[Instructions to follow] From the material below, list every line containing "template".

[Data supplied]
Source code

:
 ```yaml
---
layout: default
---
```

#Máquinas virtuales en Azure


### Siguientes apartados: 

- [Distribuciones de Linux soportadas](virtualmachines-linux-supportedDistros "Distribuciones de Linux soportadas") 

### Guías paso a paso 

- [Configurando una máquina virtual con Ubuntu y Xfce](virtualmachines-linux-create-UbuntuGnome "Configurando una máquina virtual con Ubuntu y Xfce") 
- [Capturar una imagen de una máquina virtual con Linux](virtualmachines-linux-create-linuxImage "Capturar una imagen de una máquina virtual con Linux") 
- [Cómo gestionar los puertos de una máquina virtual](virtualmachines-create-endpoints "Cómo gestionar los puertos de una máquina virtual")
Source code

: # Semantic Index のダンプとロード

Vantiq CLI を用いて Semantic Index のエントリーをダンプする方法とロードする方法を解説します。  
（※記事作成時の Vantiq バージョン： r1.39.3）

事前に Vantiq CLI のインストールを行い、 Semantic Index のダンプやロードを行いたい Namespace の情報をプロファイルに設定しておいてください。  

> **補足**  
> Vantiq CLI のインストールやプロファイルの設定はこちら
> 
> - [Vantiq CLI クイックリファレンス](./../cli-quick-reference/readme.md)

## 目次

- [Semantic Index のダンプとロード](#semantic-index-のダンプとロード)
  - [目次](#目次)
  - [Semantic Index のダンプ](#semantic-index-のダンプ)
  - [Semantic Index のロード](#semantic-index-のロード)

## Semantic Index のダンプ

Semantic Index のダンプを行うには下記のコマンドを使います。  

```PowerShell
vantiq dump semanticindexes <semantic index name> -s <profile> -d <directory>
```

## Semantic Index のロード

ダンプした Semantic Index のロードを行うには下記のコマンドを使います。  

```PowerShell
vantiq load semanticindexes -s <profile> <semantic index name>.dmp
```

* * *

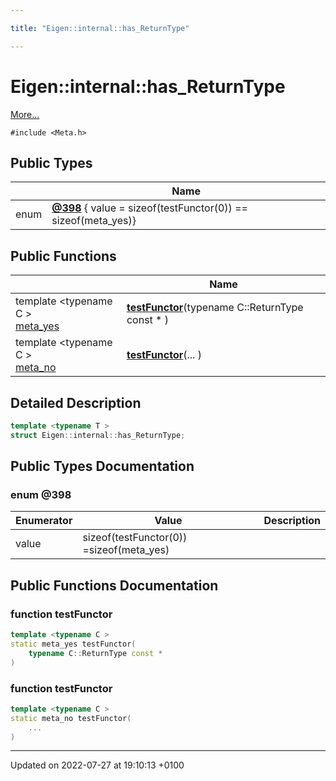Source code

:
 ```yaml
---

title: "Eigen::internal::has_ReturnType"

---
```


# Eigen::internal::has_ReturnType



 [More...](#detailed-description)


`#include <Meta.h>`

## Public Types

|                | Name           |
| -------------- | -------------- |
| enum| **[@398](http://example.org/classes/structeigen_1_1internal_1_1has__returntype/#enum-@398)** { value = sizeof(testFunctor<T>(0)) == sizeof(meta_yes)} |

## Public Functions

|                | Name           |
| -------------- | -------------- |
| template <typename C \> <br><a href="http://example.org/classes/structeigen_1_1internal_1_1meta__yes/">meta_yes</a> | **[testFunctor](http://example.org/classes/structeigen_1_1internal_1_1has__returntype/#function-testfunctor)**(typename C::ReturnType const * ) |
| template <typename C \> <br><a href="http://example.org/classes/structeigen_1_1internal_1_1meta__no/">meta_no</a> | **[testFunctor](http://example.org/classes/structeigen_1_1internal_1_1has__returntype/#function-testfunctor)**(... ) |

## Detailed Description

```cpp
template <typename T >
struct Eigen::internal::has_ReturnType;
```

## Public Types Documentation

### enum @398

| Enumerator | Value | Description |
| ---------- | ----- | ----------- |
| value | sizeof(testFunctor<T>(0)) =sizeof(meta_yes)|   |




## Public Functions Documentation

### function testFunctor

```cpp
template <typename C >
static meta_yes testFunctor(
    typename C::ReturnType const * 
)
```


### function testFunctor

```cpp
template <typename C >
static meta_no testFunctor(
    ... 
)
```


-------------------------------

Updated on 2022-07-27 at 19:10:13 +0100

[Exercise output]
| template <typename C \> <br><a href="http://example.org/classes/structeigen_1_1internal_1_1meta__yes/">meta_yes</a> | **[testFunctor](http://example.org/classes/structeigen_1_1internal_1_1has__returntype/#function-testfunctor)**(typename C::ReturnType const * ) |
| template <typename C \> <br><a href="http://example.org/classes/structeigen_1_1internal_1_1meta__no/">meta_no</a> | **[testFunctor](http://example.org/classes/structeigen_1_1internal_1_1has__returntype/#function-testfunctor)**(... ) |
template <typename T >
template <typename C >
template <typename C >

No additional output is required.